◆ **Task brief**
Below is a block of records. Copy every line in it that contains the word "fluide".

Stored data entries:
┄┄┄┄┄┄┄┄┄┄

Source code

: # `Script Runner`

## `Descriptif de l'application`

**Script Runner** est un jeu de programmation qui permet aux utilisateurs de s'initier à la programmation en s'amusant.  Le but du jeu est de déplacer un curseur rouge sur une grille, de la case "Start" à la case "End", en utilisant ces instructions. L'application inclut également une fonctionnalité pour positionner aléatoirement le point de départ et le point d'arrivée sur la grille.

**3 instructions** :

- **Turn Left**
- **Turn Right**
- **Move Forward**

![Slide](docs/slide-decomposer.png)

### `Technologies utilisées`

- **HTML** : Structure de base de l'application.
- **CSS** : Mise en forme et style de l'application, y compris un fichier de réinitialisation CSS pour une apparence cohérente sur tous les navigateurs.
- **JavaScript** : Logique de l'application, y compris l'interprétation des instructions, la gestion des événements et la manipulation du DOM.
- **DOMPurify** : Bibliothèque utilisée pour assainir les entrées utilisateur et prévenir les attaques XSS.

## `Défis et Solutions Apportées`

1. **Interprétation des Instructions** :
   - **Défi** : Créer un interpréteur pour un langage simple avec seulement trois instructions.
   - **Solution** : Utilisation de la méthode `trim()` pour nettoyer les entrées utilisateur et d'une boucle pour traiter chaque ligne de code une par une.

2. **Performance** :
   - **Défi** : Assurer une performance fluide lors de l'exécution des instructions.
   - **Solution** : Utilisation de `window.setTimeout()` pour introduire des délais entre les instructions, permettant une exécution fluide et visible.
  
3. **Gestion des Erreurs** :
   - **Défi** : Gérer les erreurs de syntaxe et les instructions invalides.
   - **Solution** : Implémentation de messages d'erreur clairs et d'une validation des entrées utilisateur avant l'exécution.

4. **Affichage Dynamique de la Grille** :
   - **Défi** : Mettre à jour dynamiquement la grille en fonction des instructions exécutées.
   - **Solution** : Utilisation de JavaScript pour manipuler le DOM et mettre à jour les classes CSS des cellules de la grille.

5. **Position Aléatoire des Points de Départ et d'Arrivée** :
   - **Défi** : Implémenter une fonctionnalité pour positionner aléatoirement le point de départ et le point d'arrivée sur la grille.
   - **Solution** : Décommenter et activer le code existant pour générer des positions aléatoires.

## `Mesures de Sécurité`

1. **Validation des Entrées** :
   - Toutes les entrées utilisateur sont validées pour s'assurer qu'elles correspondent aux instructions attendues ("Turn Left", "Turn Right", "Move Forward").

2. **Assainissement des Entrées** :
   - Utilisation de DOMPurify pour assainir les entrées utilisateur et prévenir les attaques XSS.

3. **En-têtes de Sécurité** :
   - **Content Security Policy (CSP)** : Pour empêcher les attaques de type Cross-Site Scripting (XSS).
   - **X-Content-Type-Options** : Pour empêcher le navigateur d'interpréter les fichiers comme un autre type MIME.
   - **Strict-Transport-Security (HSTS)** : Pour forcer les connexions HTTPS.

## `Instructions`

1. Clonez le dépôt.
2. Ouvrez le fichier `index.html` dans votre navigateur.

┄┄┄┄┄┄┄┄┄┄

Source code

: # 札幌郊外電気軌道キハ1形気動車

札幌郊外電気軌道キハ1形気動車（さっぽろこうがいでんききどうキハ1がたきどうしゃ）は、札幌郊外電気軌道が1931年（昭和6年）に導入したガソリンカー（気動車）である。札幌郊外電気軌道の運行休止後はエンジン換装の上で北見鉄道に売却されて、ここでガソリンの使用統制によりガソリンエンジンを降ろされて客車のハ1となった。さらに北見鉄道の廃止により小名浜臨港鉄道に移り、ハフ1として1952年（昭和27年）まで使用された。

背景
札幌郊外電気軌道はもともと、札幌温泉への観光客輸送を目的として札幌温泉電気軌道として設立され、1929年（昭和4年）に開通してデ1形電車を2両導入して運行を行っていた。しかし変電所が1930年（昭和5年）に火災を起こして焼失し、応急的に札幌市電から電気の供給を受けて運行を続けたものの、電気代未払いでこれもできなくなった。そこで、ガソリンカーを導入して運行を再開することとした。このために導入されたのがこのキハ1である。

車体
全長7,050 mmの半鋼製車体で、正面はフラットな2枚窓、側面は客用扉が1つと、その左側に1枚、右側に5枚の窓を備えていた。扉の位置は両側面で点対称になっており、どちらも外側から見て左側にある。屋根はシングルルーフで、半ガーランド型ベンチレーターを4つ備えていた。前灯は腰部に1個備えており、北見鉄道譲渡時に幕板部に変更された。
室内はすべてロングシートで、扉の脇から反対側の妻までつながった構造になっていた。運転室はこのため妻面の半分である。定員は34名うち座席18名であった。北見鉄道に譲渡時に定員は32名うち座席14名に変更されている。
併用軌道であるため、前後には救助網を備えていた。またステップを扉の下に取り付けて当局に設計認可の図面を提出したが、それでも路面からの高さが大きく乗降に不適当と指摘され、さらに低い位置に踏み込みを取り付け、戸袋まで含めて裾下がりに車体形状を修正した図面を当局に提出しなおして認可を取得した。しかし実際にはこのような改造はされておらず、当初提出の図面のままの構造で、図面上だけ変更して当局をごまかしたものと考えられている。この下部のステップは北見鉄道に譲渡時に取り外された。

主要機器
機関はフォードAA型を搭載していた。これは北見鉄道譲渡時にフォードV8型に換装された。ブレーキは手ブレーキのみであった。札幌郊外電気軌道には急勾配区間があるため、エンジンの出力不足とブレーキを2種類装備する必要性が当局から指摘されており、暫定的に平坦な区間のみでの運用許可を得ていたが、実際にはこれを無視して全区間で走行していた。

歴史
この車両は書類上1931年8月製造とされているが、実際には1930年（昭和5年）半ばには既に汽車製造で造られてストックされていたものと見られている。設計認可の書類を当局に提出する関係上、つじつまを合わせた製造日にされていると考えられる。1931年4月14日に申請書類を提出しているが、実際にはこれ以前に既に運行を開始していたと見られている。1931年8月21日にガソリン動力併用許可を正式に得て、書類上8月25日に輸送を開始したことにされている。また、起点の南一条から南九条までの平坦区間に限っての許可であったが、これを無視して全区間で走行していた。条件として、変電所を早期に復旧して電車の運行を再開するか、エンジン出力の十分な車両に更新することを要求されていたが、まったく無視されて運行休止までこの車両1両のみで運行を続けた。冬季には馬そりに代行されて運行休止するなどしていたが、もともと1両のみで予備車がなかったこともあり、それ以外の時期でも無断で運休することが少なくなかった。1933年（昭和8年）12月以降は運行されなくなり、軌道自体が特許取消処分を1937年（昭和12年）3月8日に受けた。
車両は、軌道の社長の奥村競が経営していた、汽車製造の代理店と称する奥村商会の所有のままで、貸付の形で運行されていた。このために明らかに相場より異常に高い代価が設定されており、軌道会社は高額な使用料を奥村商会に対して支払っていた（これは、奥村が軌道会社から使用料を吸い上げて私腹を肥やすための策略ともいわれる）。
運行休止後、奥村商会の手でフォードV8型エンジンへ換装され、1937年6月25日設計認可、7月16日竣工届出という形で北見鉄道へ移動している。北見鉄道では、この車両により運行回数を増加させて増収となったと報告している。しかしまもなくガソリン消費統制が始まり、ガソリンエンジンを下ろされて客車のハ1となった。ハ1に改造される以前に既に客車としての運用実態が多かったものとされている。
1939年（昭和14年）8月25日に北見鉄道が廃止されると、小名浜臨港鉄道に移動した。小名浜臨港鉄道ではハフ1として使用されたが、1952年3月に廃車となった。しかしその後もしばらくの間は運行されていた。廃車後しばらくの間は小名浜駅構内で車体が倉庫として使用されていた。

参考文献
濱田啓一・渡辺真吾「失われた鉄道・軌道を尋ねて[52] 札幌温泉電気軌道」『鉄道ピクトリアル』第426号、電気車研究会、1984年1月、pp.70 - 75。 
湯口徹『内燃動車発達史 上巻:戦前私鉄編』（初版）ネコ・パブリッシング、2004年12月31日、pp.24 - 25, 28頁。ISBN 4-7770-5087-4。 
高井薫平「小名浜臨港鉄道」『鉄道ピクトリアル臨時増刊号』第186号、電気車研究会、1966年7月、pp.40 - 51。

┄┄┄┄┄┄┄┄┄┄

◆ **The completed task**
   - **Défi** : Assurer une performance fluide lors de l'exécution des instructions.
   - **Solution** : Utilisation de `window.setTimeout()` pour introduire des délais entre les instructions, permettant une exécution fluide et visible.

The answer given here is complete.